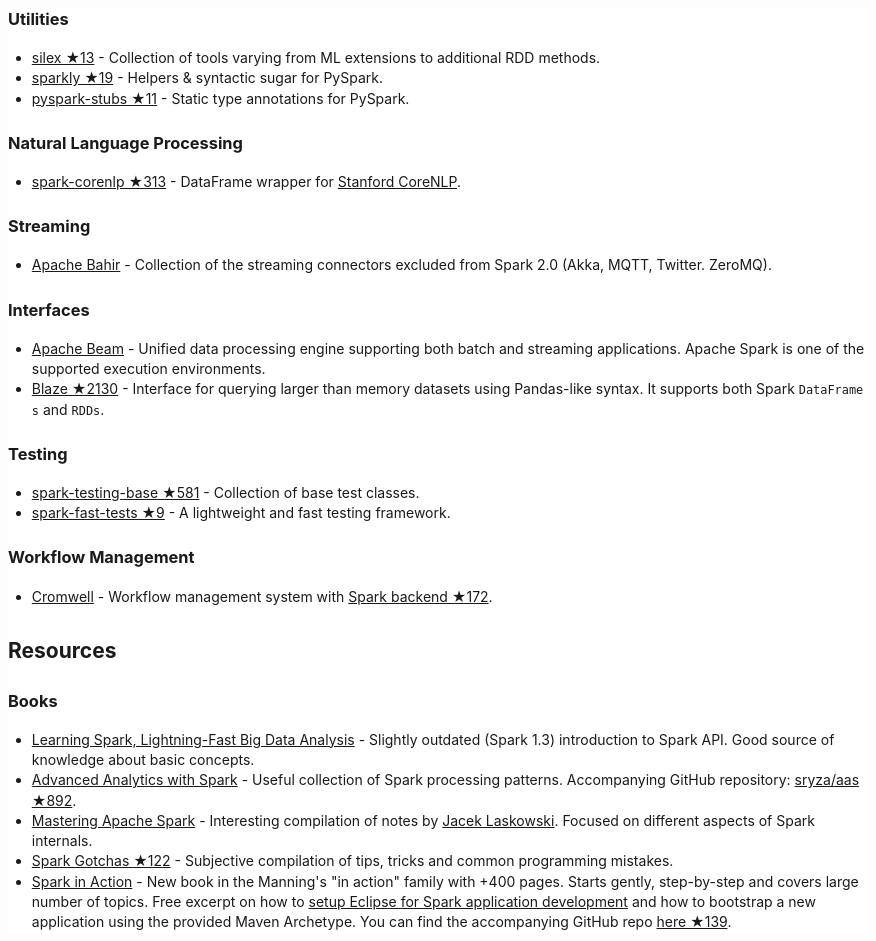 ### Utilities

* [silex ★13](https://github.com/willb/silex) - Collection of tools varying from ML extensions to additional RDD methods.
* [sparkly ★19](https://github.com/Tubular/sparkly) - Helpers & syntactic sugar for PySpark.
* [pyspark-stubs ★11](https://github.com/zero323/pyspark-stubs) - Static type annotations for PySpark.

### Natural Language Processing

* [spark-corenlp ★313](https://github.com/databricks/spark-corenlp) - DataFrame wrapper for [Stanford CoreNLP](https://stanfordnlp.github.io/CoreNLP/).

### Streaming

* [Apache Bahir](https://bahir.apache.org/) - Collection of the streaming connectors excluded from Spark 2.0 (Akka, MQTT, Twitter. ZeroMQ).

### Interfaces

* [Apache Beam](https://beam.apache.org/) - Unified data processing engine supporting both batch and streaming applications. Apache Spark is one of the supported execution environments.
* [Blaze ★2130](https://github.com/blaze/blaze) - Interface for querying larger than memory datasets using Pandas-like syntax. It supports both Spark `DataFrames` and `RDDs`.

### Testing

* [spark-testing-base ★581](https://github.com/holdenk/spark-testing-base) - Collection of base test classes.
* [spark-fast-tests ★9](https://github.com/MrPowers/spark-fast-tests) - A lightweight and fast testing framework.

### Workflow Management

* [Cromwell](https://github.com/broadinstitute/cromwell#spark-backend) - Workflow management system with [Spark backend ★172](https://github.com/broadinstitute/cromwell#spark-backend).

## Resources

### Books

* [Learning Spark, Lightning-Fast Big Data Analysis](http://shop.oreilly.com/product/0636920028512.do) - Slightly outdated (Spark 1.3) introduction to Spark API. Good source of knowledge about basic concepts.
* [Advanced Analytics with Spark](http://shop.oreilly.com/product/0636920035091.do) - Useful collection of Spark processing patterns. Accompanying GitHub repository: [sryza/aas ★892](https://github.com/sryza/aas).
* [Mastering Apache Spark](https://jaceklaskowski.gitbooks.io/mastering-apache-spark/) - Interesting compilation of notes by [Jacek Laskowski](https://github.com/jaceklaskowski). Focused on different aspects of Spark internals.
* [Spark Gotchas ★122](https://github.com/awesome-spark/spark-gotchas) - Subjective compilation of tips, tricks and common programming mistakes.
* [Spark in Action](https://www.manning.com/books/spark-in-action) - New book in the Manning's "in action" family with +400 pages. Starts gently, step-by-step and covers large number of topics. Free excerpt on how to [setup Eclipse for Spark application development](http://freecontent.manning.com/how-to-start-developing-spark-applications-in-eclipse/) and how to bootstrap a new application using the provided Maven Archetype. You can find the accompanying GitHub repo [here ★139](https://github.com/spark-in-action/first-edition).
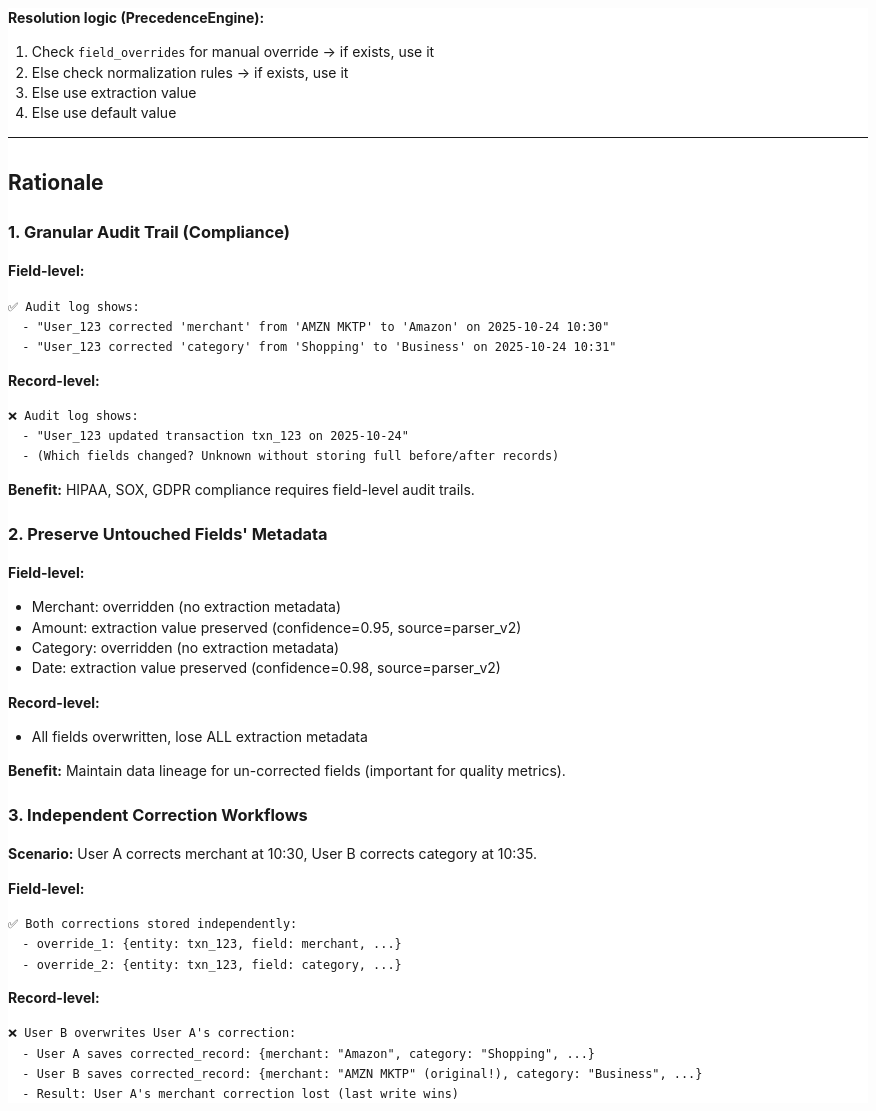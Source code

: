 **Resolution logic (PrecedenceEngine):**
1. Check `field_overrides` for manual override → if exists, use it
2. Else check normalization rules → if exists, use it
3. Else use extraction value
4. Else use default value

---

## Rationale

### 1. Granular Audit Trail (Compliance)

**Field-level:**
```
✅ Audit log shows:
  - "User_123 corrected 'merchant' from 'AMZN MKTP' to 'Amazon' on 2025-10-24 10:30"
  - "User_123 corrected 'category' from 'Shopping' to 'Business' on 2025-10-24 10:31"
```

**Record-level:**
```
❌ Audit log shows:
  - "User_123 updated transaction txn_123 on 2025-10-24"
  - (Which fields changed? Unknown without storing full before/after records)
```

**Benefit:** HIPAA, SOX, GDPR compliance requires field-level audit trails.

### 2. Preserve Untouched Fields' Metadata

**Field-level:**
- Merchant: overridden (no extraction metadata)
- Amount: extraction value preserved (confidence=0.95, source=parser_v2)
- Category: overridden (no extraction metadata)
- Date: extraction value preserved (confidence=0.98, source=parser_v2)

**Record-level:**
- All fields overwritten, lose ALL extraction metadata

**Benefit:** Maintain data lineage for un-corrected fields (important for quality metrics).

### 3. Independent Correction Workflows

**Scenario:** User A corrects merchant at 10:30, User B corrects category at 10:35.

**Field-level:**
```
✅ Both corrections stored independently:
  - override_1: {entity: txn_123, field: merchant, ...}
  - override_2: {entity: txn_123, field: category, ...}
```

**Record-level:**
```
❌ User B overwrites User A's correction:
  - User A saves corrected_record: {merchant: "Amazon", category: "Shopping", ...}
  - User B saves corrected_record: {merchant: "AMZN MKTP" (original!), category: "Business", ...}
  - Result: User A's merchant correction lost (last write wins)
```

##########

Activity: Copy the records above exactly, from the first line through the line containing "### Testing", and leave out the pictures.

Solution below:
 ### Utilities

* [silex ★13](https://github.com/willb/silex) - Collection of tools varying from ML extensions to additional RDD methods.
* [sparkly ★19](https://github.com/Tubular/sparkly) - Helpers & syntactic sugar for PySpark.
* [pyspark-stubs ★11](https://github.com/zero323/pyspark-stubs) - Static type annotations for PySpark.

### Natural Language Processing

* [spark-corenlp ★313](https://github.com/databricks/spark-corenlp) - DataFrame wrapper for [Stanford CoreNLP](https://stanfordnlp.github.io/CoreNLP/).

### Streaming

* [Apache Bahir](https://bahir.apache.org/) - Collection of the streaming connectors excluded from Spark 2.0 (Akka, MQTT, Twitter. ZeroMQ).

### Interfaces

* [Apache Beam](https://beam.apache.org/) - Unified data processing engine supporting both batch and streaming applications. Apache Spark is one of the supported execution environments.
* [Blaze ★2130](https://github.com/blaze/blaze) - Interface for querying larger than memory datasets using Pandas-like syntax. It supports both Spark `DataFrames` and `RDDs`.

### Testing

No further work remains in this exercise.